A buddy of mine is an Amsoil distributor. I'm gonna talk to him about their octane booster.

AMSOIL - Series 2000 Octane Boost (AOB)

Seems a bit pricey, but if it does the job, I'm all for it.


----------



## ppurfield001 (Jan 21, 2008)

geeteeohguy said:


> I remember my folks buying 100 octane Ethyl for 29 cents a gallon. That was here in Calif, and that was a loooong time ago!! I don't know why we can only get 91 octane in California....not only that, it's oxygenated, too. When the fuels were reformulated in the early '90's out here, before the MBTE fiasco, my cars got noticeably worse fuel mileage. Pinging is compounded out here too, by the hot, dry climate. I think if I lived in a more humid and cooler climate, I might be able to drive my '65 on straight pump 93 octane without any booster added. Sigh......



That's why I refer to California as "The People's Republic of California." :lol:


----------



## twinjracing (Aug 28, 2010)

it dose have problems with rubber your carb has to be aiky based


----------



## Rukee (Feb 8, 2007)

PisnNapalm said:


> A buddy of mine is an Amsoil distributor.
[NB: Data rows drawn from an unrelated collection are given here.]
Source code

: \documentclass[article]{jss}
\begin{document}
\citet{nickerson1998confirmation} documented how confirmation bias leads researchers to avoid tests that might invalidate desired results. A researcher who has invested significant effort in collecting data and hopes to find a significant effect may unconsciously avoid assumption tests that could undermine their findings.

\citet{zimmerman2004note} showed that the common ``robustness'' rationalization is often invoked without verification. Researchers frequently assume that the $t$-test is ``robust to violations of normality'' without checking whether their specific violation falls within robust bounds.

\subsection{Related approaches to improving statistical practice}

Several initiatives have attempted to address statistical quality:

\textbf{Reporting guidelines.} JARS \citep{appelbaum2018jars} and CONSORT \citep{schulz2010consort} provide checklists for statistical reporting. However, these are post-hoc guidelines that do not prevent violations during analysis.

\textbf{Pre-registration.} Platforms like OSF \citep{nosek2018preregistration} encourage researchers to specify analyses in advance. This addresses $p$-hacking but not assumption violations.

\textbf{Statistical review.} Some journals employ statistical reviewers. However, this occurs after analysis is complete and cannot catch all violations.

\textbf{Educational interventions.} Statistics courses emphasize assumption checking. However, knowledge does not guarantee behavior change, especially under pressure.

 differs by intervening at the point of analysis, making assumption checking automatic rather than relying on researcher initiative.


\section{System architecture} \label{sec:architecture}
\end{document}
I'm gonna talk to him about their octane booster.
> 
> AMSOIL - Series 2000 Octane Boost (AOB)
> 
> Seems a bit pricey, but if it does the job, I'm all for it.


A 3 point increase doesn't sound that impressive.


----------



## PisnNapalm (Aug 28, 2010)

Rukee said:


> A 3 point increase doesn't sound that impressive.


A bottle of STP booster only gets you one point.... maybe.


----------



## Rukee (Feb 8, 2007)

PisnNapalm said:


> A bottle of STP booster only gets you one point.... maybe.


But adding a quarter to half a tank of 110+ race fuel will get you tons more.


----------



## PisnNapalm (Aug 28, 2010)

I've no idea where to buy race gas though. Maybe it's time I find out.


----------



## Rukee (Feb 8, 2007)

PisnNapalm said:


> I've no idea where to buy race gas though. Maybe it's time I find out.


Yes it is! Find any circle track in the area or drag strip, call'um and ask which stations in the area sell the race gas. :cheers


----------